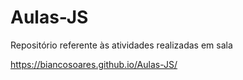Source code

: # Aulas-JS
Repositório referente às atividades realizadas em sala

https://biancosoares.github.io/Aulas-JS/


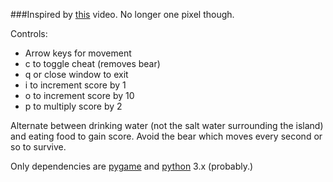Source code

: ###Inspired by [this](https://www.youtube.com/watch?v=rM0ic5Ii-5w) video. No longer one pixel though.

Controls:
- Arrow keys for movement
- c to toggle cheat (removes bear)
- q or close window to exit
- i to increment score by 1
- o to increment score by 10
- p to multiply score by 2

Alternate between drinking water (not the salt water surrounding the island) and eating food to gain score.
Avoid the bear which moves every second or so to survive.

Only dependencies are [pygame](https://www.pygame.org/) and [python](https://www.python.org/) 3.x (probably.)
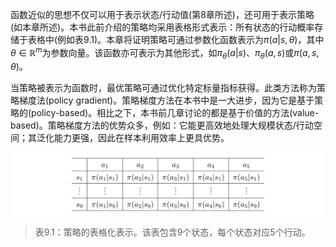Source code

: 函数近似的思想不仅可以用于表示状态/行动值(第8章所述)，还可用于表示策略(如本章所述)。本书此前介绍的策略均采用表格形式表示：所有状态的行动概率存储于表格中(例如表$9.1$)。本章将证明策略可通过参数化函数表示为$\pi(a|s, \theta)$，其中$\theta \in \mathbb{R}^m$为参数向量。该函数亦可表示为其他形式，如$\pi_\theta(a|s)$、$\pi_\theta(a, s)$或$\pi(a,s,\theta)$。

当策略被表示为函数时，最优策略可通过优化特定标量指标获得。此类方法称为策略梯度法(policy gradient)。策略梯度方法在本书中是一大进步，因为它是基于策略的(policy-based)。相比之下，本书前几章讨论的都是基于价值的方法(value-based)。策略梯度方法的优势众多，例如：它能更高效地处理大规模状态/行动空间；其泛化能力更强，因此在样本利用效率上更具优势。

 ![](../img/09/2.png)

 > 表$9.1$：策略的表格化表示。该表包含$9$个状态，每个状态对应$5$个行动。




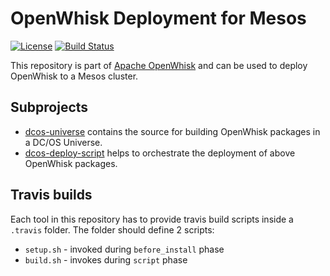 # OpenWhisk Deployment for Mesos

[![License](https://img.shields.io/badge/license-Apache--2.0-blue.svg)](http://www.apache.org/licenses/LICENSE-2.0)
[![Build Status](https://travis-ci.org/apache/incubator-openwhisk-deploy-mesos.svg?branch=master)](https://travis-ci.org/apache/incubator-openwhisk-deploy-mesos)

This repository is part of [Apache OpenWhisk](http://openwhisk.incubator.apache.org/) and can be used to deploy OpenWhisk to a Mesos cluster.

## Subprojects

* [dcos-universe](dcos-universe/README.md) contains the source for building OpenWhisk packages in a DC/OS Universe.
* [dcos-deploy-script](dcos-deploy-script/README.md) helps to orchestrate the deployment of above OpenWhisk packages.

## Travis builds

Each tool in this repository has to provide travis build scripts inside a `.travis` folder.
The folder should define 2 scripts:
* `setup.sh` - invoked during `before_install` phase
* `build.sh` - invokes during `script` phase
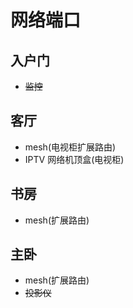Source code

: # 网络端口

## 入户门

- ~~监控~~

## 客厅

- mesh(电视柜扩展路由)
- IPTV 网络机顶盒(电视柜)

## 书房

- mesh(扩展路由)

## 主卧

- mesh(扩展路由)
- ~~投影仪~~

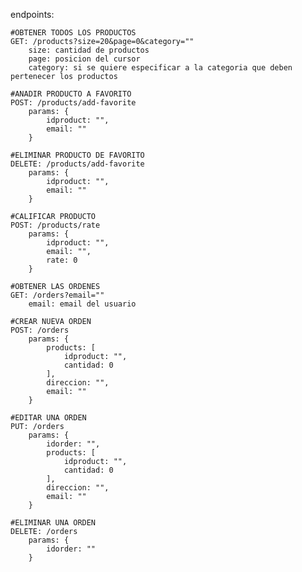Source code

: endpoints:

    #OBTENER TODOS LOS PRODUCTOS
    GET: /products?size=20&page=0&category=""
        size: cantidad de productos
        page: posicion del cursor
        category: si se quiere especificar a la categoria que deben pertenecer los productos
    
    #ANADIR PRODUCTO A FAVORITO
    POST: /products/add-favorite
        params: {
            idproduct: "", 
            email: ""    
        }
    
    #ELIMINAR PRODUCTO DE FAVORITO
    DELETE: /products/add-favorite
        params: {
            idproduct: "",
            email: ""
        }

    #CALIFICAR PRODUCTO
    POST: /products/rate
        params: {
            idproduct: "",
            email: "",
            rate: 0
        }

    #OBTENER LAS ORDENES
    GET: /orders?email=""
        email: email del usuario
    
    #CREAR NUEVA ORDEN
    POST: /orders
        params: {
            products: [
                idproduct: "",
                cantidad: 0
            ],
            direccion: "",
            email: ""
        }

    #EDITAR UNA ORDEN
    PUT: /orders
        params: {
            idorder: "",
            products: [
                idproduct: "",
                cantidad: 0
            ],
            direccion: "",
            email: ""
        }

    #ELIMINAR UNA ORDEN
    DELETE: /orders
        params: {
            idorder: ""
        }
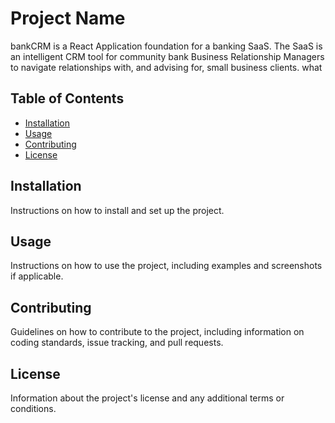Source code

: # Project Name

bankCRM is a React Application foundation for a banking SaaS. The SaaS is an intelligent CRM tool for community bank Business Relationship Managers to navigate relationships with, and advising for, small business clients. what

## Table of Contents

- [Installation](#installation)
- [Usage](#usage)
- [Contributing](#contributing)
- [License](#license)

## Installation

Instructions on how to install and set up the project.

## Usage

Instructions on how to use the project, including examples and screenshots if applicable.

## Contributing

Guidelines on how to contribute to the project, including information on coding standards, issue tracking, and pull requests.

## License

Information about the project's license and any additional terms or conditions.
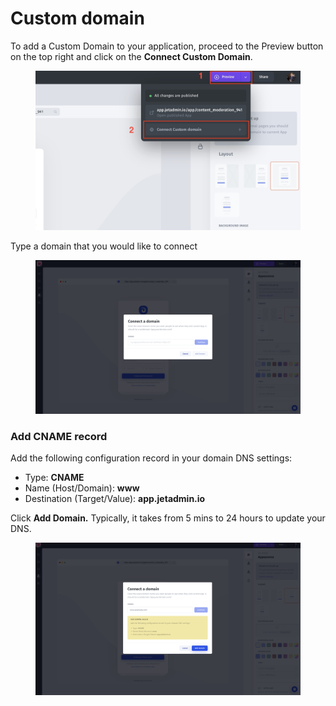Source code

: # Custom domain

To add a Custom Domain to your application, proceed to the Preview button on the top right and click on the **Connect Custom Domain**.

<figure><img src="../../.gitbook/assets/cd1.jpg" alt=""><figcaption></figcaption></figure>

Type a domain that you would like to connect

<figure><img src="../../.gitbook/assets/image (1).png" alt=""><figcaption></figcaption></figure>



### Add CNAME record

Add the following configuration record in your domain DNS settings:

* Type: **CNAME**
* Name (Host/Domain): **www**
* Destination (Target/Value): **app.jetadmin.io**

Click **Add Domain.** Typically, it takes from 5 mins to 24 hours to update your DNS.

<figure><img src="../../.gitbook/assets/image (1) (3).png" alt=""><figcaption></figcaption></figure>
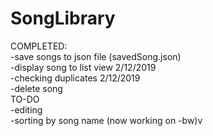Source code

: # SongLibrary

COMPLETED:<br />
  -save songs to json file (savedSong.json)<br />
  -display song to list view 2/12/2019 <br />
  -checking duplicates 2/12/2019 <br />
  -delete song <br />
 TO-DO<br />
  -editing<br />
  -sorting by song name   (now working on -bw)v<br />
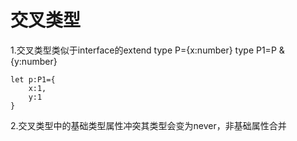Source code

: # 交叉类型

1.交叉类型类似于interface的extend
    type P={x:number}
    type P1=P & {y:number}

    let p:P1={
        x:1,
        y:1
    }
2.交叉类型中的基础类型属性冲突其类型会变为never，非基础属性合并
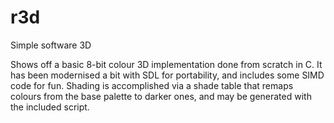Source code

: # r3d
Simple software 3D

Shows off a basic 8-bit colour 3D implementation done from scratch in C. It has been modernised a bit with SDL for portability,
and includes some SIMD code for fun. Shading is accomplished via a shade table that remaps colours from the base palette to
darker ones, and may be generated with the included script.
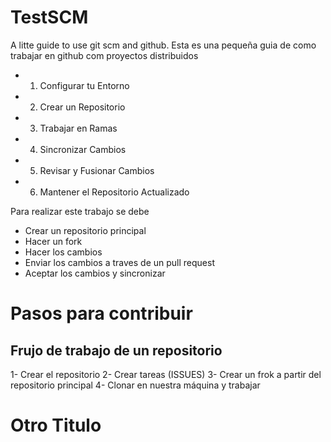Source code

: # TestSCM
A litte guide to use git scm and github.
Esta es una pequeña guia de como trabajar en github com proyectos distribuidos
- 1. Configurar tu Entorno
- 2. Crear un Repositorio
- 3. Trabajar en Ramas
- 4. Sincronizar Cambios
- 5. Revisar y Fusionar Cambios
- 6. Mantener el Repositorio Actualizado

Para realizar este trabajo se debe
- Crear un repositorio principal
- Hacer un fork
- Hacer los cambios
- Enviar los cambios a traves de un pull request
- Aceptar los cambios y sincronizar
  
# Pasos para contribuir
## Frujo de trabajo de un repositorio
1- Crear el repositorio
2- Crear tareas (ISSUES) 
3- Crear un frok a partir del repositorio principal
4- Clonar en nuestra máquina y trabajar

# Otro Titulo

***

• Work item
Filter the entries and copy each line with "principal".

• Completed task
- Crear un repositorio principal
3- Crear un frok a partir del repositorio principal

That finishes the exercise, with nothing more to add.